_Exercise objective_
Give every entry below again, exactly as written, and skip the images.

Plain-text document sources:

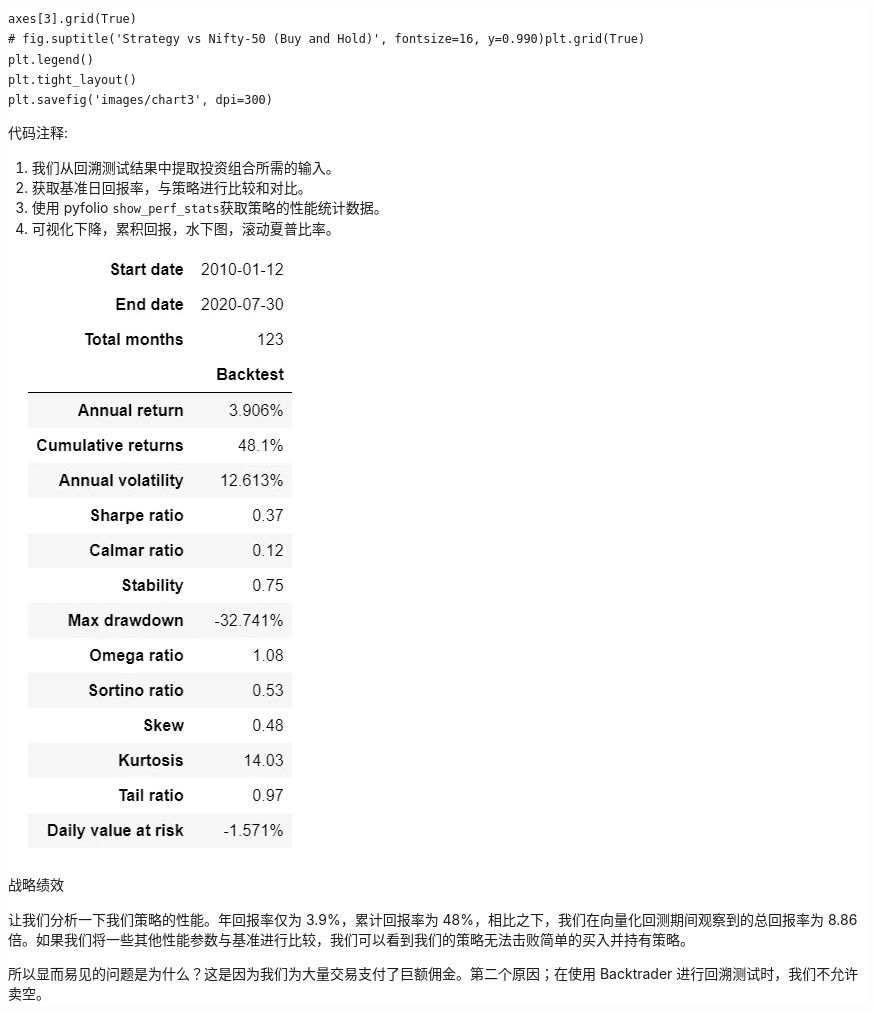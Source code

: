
 ```
axes[3].grid(True)
# fig.suptitle('Strategy vs Nifty-50 (Buy and Hold)', fontsize=16, y=0.990)plt.grid(True)
plt.legend()
plt.tight_layout()
plt.savefig('images/chart3', dpi=300)
```

代码注释:

1.  我们从回溯测试结果中提取投资组合所需的输入。
2.  获取基准日回报率，与策略进行比较和对比。
3.  使用 pyfolio `show_perf_stats`获取策略的性能统计数据。
4.  可视化下降，累积回报，水下图，滚动夏普比率。

![](img/a95105609d03d73163dfc2f8b7dfc41e.png)

战略绩效

让我们分析一下我们策略的性能。年回报率仅为 3.9%，累计回报率为 48%，相比之下，我们在向量化回测期间观察到的总回报率为 8.86 倍。如果我们将一些其他性能参数与基准进行比较，我们可以看到我们的策略无法击败简单的买入并持有策略。

所以显而易见的问题是为什么？这是因为我们为大量交易支付了巨额佣金。第二个原因；在使用 Backtrader 进行回溯测试时，我们不允许卖空。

_The completed task_
Source code

:
 ```
axes[3].grid(True)
# fig.suptitle('Strategy vs Nifty-50 (Buy and Hold)', fontsize=16, y=0.990)plt.grid(True)
plt.legend()
plt.tight_layout()
plt.savefig('images/chart3', dpi=300)
```

代码注释:

1.  我们从回溯测试结果中提取投资组合所需的输入。
2.  获取基准日回报率，与策略进行比较和对比。
3.  使用 pyfolio `show_perf_stats`获取策略的性能统计数据。
4.  可视化下降，累积回报，水下图，滚动夏普比率。

![](img/a95105609d03d73163dfc2f8b7dfc41e.png)

战略绩效

让我们分析一下我们策略的性能。年回报率仅为 3.9%，累计回报率为 48%，相比之下，我们在向量化回测期间观察到的总回报率为 8.86 倍。如果我们将一些其他性能参数与基准进行比较，我们可以看到我们的策略无法击败简单的买入并持有策略。

所以显而易见的问题是为什么？这是因为我们为大量交易支付了巨额佣金。第二个原因；在使用 Backtrader 进行回溯测试时，我们不允许卖空。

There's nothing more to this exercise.